All of these leaders possessed empathy. This gave them the ears, the heads and critically, the hearts of their men to surmount the odds against them and prevail.

And leaders today are challenged with doing just that, surmounting the odds against them.

In history, there was no substitute for being there.

It’s the same when you see a celebrity in the flesh rather than on a screen – you cannot quite believe it. You have this sense of ‘wow’…. you tell people who you saw.

And it’s the same with leaders. Not quite to the same ‘wow’ extent perhaps but it counts that you are there talking, sharing, spending time, nurturing, showing that it matters.

Mechanical, rote leadership from a book simply doesn’t cut it.

In 2020 there are layers and layers of excuses to not be there. Covid-19 notwithstanding, how many people have you worked with who just love a dial-in for the sake of saying they had a meeting? It happened, I was doing my job, we ticked the box, so we are making progress – yes? No!

The single thing that will give a business the leading edge in an incremental world, is creativity.

If we take some lessons from the cultures of South and South East Asia, where I have spent over half my life, it is easy to identify those critical skills. Especially when it comes to running a creative or strategic business.

Peculiar to creative businesses is in my opinion, the need for physical energy. The ability to use head, heart, body and brain in symbiotic formation is something that I believe successful leaders all have in common.

How often have you been there late in the evening speaking about a point of importance with someone who wants to be like you one day? Objectively, you should be at home in bed, recharging the batteries for another day tomorrow but you realize the importance of this discussion and what it means to the person you are speaking to. One day this person could run the company – they have as much to learn from you as you do from them.

Nothing that happens late in the evening speaking about a point of importance who wants to be like you one day, will ever happen on a Zoom call or a dial-in.

Listening not talking. Thinking not acting. Focussing and not trying to keep up with email and social media (if it was that important – believe me – they would call you!) are all skills we need to lean into.

And whilst I am on this, there is no such thing as multitasking by the way. Unless you are going through the grinding physicality of becoming a new mum that is.

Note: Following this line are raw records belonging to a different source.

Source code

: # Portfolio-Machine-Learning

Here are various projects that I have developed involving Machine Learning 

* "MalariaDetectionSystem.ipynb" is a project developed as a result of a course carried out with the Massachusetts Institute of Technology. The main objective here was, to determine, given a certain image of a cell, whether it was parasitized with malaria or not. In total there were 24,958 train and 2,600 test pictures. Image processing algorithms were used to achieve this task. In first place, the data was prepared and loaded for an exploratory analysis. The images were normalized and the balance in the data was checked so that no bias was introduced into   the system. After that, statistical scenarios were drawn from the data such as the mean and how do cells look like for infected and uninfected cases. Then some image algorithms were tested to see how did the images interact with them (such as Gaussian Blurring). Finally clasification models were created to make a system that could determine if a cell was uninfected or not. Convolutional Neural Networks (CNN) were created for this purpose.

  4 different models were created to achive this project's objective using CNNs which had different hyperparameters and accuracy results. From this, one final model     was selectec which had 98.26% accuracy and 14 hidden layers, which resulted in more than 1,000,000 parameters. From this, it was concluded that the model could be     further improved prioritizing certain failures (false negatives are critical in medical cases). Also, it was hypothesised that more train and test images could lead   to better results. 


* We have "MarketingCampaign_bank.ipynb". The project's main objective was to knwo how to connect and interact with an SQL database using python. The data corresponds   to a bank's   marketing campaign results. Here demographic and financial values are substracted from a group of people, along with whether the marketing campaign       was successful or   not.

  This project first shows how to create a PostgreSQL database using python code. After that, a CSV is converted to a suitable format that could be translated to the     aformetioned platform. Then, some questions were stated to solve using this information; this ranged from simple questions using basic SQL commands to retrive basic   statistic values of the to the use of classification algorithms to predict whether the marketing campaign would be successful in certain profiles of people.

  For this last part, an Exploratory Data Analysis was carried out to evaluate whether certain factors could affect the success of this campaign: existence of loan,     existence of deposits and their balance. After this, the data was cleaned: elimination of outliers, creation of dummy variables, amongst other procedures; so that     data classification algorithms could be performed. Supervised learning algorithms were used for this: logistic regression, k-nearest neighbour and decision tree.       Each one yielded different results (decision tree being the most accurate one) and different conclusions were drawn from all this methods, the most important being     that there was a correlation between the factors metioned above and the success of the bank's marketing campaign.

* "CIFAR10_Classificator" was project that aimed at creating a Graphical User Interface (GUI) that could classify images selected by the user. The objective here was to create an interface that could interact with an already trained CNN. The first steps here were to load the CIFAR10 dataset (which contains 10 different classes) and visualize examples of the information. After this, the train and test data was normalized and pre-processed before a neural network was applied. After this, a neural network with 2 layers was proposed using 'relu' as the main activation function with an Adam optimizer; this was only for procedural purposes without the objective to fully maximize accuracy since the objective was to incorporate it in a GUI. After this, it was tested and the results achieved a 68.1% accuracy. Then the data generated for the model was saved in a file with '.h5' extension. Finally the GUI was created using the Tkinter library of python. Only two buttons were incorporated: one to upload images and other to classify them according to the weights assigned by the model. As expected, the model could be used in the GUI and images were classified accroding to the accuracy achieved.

People who tell me that their kids are simultaneously playing a computer game, watching Grey's Anatomy, snapchatting with their friends and chatting on a phone whitle doing their homework and then marvel at their ability to ’multitask’ are deluded. Their exam grades will be better if they concentrate on what they have to do. Period.

Leaders are better when they focus and concentrate. Period.

Back to what I have learned in Asia and I believe that over-confidence is something that many leaders start to suffer from as they build their success. Pride really does come before a fall and all of the military leaders I mentioned earlier, won as much for their brilliance and teamwork as they did because the opposition was larger and more conceited. Blinded by their success and their history.

David Ogilvy used to talk about divine discontent. In its original format, it was designed to warn against weight and conceit and self-importance and promote humbleness, mortality and reality.

To close, I would just add an option that I believe gives leaders an edge, care. It’s a cousin of Empathy but it is much harder to show you care.

In my last role at WPP after 21 years helping to build the business in Asia, I went to Malaysia as CEO. On my first day in my new and empty office, I opened my laptop ahead of a day’s business when I was handed two envelopes. Both handwritten and both newly arrived.

One was from Miles Young and one was from Shelly Lazarus both ex-global chief executive officers of Ogilvy. They had made time to hand write, stamp, and post a note to wish me luck on what we all knew was my last assignment.

It felt so intensely personal and because it mattered that much to them, it mattered to me.

David Mayo is the chief operating officer at ADNA Global and a member of the Marketing Society Asia.